Ann Arbor isn’t typically known for glamour. In fact, most people wouldn’t know it at all if it weren’t for the University that has engulfed it. But for one week out of every year the city becomes a hotbed of entertainment industry intrigue, flashing camera bulbs and red carpet-style murmurings. And for once, the spotlight isn’t on the students.

For the past 46 years, the Ann Arbor Film Festival has been one of the city’s most vibrant and distinctive cultural institutions, second only, perhaps, to the University itself. Spawned from a resurgence in cinematic experimentation during the ’60s, the festival grew to become one of the most widely-regarded avant-garde and experimental film festivals in the world. Yet only a year ago – despite the temptation to think a festival as well-established as this would be immune to such worries – it was dangerously close to extinction.

“Everybody was very disturbed,” said Christen McArdle, AAFF’s executive director. “It seemed like a lot of artists did get in touch with me – internationally, especially.”

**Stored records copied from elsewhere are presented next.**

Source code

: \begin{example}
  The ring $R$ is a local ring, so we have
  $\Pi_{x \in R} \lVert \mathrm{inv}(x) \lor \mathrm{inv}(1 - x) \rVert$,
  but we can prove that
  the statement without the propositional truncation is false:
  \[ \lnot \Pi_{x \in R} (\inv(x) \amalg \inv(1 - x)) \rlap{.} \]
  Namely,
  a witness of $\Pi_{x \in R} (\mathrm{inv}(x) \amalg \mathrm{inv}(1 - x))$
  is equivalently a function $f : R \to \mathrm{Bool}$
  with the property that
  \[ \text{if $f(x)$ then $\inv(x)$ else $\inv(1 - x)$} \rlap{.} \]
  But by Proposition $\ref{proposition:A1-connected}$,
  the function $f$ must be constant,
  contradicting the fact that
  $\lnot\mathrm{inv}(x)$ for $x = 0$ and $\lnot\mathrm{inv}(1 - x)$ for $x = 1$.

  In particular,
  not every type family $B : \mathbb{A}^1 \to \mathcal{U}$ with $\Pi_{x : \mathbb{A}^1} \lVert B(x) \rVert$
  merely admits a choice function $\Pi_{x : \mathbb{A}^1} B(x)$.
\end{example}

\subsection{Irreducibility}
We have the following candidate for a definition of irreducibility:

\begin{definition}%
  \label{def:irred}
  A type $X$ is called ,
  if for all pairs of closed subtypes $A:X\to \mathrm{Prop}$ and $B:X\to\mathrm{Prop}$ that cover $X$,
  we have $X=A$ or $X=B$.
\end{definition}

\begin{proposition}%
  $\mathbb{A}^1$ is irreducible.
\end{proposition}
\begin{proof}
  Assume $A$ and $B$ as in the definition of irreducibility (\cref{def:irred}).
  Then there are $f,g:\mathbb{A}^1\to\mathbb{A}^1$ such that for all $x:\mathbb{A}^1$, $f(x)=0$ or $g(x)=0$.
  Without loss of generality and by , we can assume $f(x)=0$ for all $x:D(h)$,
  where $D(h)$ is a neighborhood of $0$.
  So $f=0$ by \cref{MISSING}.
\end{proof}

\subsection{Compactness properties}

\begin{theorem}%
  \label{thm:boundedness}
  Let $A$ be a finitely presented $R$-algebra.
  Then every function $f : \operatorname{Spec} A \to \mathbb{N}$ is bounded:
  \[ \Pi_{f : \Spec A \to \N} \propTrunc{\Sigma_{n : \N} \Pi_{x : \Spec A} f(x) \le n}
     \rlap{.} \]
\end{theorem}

The concern in the filmmaking community arose in 2006 after a group of state legislators cut the festival’s state funding. The instigating factor for this sudden controversy was an article published by the Mackinac Center for Public Policy – a group opposed to state funding for the arts – which used several films shown at the festival as examples of state-funded art they deemed objectionable. Among the films named were Brooke Keesling’s “Boobie Girl,” an award-winning animated short about a young girl who wishes for bigger breasts and Jenny Bisch’s “The Arousing Adventures of Sailor Boy,” a sexually-suggestive piece of surrealism with vaudevillian undertones.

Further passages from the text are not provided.